**TASK DETAILS:** Isolate every line in the records below with "than" in it.

Plain-text document sources
== == ==

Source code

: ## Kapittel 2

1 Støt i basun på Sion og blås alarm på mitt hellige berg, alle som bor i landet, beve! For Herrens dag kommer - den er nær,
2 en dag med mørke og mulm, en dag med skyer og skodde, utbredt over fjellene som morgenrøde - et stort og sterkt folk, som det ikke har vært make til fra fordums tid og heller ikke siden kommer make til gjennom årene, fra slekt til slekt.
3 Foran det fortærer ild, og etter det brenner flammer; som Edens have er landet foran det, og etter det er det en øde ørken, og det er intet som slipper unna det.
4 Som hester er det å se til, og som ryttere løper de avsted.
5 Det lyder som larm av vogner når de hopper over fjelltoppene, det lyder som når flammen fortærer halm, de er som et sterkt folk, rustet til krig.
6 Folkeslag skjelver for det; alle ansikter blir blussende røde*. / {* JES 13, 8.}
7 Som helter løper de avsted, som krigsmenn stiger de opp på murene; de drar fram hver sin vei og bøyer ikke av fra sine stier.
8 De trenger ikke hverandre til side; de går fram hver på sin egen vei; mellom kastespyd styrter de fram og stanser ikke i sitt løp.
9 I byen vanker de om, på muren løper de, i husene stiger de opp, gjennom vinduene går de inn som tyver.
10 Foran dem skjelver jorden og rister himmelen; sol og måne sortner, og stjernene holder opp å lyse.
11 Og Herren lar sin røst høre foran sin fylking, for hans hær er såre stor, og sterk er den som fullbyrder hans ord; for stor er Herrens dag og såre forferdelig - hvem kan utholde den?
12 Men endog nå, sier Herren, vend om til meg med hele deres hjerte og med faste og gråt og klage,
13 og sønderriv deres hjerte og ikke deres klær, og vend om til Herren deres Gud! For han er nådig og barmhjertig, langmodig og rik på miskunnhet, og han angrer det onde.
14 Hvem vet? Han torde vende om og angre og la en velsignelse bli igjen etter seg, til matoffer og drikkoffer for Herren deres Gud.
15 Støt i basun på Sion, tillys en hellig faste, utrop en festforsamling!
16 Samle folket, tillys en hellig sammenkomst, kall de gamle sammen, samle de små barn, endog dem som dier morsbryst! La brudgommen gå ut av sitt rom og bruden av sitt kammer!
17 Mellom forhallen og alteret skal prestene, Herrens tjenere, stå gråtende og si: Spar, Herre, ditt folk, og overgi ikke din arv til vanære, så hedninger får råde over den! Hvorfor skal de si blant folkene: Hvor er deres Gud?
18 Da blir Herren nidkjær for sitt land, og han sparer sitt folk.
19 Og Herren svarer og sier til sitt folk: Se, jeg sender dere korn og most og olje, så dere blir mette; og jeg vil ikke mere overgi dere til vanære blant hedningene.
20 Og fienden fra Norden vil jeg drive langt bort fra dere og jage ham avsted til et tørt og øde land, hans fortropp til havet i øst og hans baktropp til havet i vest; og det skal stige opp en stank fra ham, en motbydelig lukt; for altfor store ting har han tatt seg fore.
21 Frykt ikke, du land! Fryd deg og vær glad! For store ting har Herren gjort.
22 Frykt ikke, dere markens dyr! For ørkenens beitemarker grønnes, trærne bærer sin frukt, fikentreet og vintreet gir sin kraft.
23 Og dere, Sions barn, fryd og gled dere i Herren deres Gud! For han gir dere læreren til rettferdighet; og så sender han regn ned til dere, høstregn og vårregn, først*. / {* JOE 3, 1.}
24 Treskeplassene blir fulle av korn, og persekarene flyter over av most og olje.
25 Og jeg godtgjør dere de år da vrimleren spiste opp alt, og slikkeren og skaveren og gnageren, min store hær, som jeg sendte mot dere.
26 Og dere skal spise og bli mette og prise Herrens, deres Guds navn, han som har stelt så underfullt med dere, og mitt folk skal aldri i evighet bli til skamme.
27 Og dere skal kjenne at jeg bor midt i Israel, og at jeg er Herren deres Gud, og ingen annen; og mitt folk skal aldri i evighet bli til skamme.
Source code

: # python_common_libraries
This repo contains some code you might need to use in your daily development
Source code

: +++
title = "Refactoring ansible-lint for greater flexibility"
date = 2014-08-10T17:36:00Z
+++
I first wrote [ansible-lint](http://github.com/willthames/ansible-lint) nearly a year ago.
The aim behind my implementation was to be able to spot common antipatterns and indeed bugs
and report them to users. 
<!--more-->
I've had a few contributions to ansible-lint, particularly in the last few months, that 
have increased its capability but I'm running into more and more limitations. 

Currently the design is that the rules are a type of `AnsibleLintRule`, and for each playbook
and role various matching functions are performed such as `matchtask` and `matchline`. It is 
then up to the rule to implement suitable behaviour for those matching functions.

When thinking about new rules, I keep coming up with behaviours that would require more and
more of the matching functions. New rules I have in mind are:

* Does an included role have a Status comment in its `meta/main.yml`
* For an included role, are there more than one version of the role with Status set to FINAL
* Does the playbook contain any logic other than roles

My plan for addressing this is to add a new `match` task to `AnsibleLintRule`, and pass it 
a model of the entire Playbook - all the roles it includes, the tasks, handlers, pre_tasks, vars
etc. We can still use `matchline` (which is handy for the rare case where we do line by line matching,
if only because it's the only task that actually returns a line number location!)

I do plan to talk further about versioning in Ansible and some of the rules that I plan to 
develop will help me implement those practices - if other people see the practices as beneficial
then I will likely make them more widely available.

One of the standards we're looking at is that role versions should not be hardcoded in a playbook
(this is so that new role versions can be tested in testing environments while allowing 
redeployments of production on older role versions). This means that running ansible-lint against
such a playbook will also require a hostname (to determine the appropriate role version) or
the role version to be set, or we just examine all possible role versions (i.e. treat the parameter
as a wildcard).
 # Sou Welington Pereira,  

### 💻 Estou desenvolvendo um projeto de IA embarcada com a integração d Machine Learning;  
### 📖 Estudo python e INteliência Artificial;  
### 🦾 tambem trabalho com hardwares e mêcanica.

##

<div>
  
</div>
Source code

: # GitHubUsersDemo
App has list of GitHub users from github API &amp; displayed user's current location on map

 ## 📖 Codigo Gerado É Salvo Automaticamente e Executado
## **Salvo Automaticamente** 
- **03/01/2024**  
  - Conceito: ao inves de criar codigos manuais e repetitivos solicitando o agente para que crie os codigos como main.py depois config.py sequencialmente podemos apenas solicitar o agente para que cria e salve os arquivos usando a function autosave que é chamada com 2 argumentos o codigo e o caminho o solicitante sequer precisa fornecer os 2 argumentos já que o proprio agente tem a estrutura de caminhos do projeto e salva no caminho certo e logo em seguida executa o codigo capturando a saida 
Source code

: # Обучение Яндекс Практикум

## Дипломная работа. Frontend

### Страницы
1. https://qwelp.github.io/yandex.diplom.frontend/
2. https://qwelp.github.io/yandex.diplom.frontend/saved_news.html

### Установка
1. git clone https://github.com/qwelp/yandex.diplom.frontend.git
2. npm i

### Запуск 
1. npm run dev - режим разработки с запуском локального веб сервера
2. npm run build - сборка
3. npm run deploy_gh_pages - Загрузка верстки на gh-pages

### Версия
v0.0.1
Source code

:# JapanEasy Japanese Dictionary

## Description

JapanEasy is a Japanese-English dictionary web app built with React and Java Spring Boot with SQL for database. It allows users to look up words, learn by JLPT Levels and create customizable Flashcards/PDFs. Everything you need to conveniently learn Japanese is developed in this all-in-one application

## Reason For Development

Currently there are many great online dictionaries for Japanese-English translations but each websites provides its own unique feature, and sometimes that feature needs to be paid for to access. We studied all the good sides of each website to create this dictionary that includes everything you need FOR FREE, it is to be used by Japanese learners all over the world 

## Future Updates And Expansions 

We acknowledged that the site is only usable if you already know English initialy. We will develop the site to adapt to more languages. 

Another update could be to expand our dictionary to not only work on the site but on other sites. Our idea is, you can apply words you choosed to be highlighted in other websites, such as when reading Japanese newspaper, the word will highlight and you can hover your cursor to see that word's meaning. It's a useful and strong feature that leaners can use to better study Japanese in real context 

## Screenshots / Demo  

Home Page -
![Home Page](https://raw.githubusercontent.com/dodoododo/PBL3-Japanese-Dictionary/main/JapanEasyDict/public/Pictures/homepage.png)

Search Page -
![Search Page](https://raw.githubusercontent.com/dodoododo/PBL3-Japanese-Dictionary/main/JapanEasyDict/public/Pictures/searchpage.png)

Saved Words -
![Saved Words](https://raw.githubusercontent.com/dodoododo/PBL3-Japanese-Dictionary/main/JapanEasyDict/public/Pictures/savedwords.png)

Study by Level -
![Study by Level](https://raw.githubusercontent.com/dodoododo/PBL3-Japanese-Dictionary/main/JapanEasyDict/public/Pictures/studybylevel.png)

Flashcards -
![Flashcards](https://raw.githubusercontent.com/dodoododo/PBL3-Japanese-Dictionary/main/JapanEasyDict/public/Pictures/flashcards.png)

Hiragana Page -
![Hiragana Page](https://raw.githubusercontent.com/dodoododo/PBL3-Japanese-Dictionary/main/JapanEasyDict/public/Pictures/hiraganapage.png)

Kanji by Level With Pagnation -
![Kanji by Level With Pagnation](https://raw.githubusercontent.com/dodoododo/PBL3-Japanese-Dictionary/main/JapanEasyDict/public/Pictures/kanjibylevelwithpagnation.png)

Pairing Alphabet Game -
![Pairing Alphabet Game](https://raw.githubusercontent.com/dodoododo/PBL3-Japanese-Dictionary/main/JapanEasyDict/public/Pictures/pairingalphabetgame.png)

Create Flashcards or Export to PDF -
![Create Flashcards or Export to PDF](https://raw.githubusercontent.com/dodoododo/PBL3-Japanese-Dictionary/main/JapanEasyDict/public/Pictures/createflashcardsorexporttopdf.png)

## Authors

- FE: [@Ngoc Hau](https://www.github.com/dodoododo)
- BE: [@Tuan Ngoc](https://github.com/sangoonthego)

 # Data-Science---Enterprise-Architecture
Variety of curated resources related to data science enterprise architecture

== == ==

**WRITTEN RESPONSE:**
* For an included role, are there more than one version of the role with Status set to FINAL
* Does the playbook contain any logic other than roles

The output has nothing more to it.